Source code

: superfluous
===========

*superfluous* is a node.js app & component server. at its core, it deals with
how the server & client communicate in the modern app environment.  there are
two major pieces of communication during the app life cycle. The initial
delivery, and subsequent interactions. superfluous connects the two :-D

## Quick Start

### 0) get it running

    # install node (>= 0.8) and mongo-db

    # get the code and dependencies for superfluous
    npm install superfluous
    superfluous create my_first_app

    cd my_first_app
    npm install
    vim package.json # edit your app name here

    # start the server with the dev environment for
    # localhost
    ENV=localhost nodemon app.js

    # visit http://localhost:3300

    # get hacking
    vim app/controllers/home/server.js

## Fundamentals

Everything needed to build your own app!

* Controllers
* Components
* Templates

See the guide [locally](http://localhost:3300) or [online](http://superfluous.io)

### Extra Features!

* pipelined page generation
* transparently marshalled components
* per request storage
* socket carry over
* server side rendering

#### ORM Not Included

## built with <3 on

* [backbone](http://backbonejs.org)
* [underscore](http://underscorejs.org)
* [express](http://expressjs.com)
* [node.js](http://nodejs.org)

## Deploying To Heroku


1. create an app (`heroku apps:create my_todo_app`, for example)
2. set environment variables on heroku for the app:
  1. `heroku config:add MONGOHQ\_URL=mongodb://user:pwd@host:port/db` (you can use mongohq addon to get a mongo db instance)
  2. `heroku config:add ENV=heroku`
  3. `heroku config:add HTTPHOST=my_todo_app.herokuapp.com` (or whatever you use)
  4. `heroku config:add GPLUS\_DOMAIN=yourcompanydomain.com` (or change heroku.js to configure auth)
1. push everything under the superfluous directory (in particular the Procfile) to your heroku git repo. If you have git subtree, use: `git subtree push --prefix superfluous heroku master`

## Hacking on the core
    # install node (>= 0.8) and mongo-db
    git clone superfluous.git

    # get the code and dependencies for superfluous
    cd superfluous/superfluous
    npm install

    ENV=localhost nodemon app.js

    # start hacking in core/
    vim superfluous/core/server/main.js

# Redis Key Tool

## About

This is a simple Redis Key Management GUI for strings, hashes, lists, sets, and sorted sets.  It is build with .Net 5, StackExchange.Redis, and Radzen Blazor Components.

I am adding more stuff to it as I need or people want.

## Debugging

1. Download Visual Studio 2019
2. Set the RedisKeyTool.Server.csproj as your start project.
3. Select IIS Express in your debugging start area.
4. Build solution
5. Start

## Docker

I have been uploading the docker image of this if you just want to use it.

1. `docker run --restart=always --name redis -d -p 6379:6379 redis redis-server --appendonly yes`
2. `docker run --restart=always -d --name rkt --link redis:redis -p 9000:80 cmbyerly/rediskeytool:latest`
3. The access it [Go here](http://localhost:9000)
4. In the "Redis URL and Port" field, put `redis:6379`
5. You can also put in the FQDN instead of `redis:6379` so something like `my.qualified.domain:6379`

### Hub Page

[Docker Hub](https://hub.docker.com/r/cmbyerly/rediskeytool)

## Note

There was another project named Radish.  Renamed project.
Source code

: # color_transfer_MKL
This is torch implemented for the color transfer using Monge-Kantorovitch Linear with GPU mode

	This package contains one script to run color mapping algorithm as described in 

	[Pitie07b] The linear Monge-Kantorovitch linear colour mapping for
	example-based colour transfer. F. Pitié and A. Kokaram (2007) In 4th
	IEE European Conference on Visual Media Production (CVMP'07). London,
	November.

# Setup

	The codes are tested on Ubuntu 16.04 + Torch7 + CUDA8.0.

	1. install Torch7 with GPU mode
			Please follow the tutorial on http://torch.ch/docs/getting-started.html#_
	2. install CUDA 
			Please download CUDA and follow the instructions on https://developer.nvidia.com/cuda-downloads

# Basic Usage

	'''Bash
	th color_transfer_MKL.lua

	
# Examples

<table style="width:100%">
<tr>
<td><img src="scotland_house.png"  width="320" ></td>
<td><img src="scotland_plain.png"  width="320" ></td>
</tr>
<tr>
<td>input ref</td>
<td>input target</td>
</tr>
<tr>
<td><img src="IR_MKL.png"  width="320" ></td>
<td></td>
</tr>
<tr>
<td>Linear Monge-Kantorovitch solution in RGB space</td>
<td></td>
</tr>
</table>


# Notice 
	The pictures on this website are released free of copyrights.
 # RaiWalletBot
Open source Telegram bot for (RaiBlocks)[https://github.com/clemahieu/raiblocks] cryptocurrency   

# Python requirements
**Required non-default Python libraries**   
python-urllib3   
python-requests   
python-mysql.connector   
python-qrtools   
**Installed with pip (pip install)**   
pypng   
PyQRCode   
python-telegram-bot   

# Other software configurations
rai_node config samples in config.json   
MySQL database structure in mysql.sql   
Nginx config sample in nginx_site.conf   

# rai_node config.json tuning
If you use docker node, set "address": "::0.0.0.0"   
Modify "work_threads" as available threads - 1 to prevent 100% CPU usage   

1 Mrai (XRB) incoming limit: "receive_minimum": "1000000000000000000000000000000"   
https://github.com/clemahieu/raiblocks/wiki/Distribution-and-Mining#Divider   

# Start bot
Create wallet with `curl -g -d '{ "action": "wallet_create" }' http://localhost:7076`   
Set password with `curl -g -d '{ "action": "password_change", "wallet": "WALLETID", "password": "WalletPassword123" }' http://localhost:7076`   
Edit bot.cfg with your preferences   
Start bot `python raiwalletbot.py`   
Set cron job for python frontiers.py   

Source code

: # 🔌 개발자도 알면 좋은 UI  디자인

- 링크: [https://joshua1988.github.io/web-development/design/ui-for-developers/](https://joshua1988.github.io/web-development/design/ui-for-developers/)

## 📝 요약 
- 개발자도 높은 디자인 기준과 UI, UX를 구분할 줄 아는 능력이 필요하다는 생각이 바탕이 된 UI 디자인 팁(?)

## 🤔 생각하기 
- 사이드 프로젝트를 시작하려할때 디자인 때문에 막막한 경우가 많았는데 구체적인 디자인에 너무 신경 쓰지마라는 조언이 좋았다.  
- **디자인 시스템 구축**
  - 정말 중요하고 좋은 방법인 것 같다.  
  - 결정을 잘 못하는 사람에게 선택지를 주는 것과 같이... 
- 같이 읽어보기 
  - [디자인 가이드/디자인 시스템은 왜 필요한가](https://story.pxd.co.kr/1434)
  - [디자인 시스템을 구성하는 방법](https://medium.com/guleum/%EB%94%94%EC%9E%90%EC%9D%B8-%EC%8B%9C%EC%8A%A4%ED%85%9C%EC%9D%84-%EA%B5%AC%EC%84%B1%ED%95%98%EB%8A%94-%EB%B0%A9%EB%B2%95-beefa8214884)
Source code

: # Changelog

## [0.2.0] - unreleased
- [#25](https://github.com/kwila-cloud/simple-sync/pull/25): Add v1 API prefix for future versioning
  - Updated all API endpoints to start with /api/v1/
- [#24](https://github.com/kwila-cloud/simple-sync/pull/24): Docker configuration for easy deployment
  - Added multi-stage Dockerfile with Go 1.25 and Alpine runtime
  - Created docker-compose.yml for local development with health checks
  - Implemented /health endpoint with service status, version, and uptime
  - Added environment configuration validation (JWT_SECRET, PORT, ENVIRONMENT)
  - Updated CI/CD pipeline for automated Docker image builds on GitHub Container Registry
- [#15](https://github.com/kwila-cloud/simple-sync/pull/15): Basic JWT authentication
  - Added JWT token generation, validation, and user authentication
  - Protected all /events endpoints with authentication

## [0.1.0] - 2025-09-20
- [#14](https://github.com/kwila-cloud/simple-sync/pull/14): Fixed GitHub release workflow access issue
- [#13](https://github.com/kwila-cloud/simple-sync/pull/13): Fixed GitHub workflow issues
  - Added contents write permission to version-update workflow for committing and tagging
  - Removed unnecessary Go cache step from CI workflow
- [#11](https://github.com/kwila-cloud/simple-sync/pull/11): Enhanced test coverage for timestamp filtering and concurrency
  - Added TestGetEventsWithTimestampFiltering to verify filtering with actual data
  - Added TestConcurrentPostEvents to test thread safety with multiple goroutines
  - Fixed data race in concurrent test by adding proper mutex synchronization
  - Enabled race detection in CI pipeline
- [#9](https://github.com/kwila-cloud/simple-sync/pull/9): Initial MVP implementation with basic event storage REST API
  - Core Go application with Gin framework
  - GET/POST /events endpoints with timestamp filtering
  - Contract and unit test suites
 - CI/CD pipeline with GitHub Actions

_EXERCISE_
The line above containing "non-default Python libraries**", the line containing "# Other software configurations", and every line between them are to be transcribed exactly; no other line is wanted.

_OUTPUT OF THE TASK_
**Required non-default Python libraries**   
python-urllib3   
python-requests   
python-mysql.connector   
python-qrtools   
**Installed with pip (pip install)**   
pypng   
PyQRCode   
python-telegram-bot   

# Other software configurations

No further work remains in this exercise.